陈村穆凹坟碑文记栽是万户侯邑,宋元时期曾出个一个万户侯,带兵打仗立过功,至今,陈村东头有一老院,还有狮鼓门墩石,我推测为元代武将大院;家传陈荣汉(八世)、陈立德曾痛打本村焦员外,应该是在明朝,从此焦姓在陈村败落绝户;清未陈绍先(二十四世)刺杀山西巡抚陆钟琦,后被阎锡山陷害,威武不能屈,至死骂口不绝;抗日战争解放时期,我陈村陈氏一脉多人走上战场保家卫国,建国后,落户新疆、黑龙江、辽宁、浙江、青海、江苏、富江、四川、北京等地,有数十名师团级、县处厅局级高干,在各条战线上建功立业。
这里说的是,在光绪年间,饥荒不断,陈村陈姓曾与本村姜姓发生一场持久武斗,姜家凭借父子武举人,高楼大院,先杀后奏之权,杀害了我陈氏中门陈甲申、陈福中兄弟俩(外号飞天蜈蚣、小诸葛),这场武斗时间很长,涉及人员很多,陈家以新院为营,陈家兄弟(大概二十一世)带头,主要是要求开仓放粮,因当时饥荒时势不及,陈族人中有大量饥饿死伤,也有大量迁走他乡,灾荒后散失三分之二人员,因此,雷家庄一支很可能与这件有关。
从他们保存的众多神祉人员上看。去到蒲县雷家庄的不止一人,目前统计到二十二世立字辈有十多人、可以推测是抱团迁出,可能是参与武斗的至亲子弟与同姓好友,主是石坡分支的。从前四代名字排分别是:立字辈22世(陈村光绪年前5年修石牌楼懂事人中,有陈立本一人),存字辈23世、金字辈24世,希字字辈25世,万(望)字辈25世,共有七八代人,立存希望,可以看出先辈们的对家庭和后辈期望。这支家人后代旺盛,人员颇多,当然很多情况还须挖掘探究。

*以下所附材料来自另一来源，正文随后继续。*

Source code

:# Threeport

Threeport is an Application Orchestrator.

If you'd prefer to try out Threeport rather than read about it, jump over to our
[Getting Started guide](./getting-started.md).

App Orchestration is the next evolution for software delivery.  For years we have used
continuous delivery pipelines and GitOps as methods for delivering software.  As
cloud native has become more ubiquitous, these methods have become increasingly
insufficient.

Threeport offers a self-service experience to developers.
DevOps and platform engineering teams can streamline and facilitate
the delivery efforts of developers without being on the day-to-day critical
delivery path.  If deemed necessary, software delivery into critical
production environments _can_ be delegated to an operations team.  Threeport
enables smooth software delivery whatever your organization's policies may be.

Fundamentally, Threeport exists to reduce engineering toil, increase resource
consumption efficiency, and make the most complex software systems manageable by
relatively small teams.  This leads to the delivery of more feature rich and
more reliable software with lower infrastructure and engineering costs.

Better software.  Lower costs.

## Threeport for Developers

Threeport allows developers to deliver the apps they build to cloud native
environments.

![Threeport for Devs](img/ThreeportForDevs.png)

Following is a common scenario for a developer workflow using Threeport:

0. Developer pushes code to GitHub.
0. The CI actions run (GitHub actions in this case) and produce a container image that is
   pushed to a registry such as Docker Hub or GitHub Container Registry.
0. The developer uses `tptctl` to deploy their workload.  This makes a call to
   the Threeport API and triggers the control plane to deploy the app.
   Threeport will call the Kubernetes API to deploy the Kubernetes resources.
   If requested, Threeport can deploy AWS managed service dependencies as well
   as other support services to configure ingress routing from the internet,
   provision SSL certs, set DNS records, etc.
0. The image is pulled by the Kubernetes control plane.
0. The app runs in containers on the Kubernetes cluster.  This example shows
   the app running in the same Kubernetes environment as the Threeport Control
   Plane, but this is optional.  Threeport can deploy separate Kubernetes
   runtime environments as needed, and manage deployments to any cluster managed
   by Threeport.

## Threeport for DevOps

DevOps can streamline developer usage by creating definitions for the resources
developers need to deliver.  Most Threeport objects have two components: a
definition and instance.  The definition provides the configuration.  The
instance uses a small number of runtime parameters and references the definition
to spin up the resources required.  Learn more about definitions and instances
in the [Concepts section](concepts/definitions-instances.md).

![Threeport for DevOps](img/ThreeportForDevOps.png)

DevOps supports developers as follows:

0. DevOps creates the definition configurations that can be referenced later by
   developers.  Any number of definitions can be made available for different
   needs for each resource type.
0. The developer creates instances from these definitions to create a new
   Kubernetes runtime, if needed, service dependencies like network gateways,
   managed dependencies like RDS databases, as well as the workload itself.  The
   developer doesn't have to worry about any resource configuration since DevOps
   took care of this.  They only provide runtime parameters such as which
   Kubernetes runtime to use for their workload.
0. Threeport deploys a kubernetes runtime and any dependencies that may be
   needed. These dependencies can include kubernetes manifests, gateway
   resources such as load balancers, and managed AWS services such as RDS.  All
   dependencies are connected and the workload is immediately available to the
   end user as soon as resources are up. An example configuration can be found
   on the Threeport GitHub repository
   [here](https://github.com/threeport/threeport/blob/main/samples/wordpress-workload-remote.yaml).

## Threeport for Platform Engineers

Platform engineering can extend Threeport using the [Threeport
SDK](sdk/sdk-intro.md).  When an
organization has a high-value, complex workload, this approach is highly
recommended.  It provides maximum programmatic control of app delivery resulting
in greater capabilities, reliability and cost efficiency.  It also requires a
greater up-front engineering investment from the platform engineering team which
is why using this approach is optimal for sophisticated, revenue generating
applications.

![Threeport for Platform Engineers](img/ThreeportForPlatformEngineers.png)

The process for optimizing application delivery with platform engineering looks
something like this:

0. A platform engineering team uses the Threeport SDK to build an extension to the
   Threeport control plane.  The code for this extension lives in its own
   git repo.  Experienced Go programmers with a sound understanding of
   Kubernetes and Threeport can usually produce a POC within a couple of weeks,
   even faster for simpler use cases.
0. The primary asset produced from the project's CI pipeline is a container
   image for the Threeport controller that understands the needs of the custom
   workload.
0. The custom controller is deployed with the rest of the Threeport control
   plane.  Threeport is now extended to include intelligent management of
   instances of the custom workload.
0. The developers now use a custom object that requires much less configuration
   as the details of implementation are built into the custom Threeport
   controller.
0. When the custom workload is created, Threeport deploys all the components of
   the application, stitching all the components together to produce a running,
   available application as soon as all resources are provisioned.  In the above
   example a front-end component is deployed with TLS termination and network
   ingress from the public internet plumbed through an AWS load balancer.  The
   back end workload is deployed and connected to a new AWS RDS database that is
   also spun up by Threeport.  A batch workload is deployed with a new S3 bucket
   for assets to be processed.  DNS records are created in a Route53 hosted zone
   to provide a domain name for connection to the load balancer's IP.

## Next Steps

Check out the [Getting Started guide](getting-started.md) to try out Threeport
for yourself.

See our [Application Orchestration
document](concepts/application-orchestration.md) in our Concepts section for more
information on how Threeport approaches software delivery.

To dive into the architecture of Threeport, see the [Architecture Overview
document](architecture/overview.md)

日薄西山,打道回府。尽管一天颠簸已很劳累,乘余兴未尽,我们同样选择了不走回头路,向蒲县乔家湾进发,这里同样有一支迁移的陈氏家人,我们走在寻亲的路上,虽然难,但知道先辈迁徙深山更难,唯希望,宗亲家人,和睦共处,团结向上,越过人世一道道高山,走向幸福,走向美好!(未完待续)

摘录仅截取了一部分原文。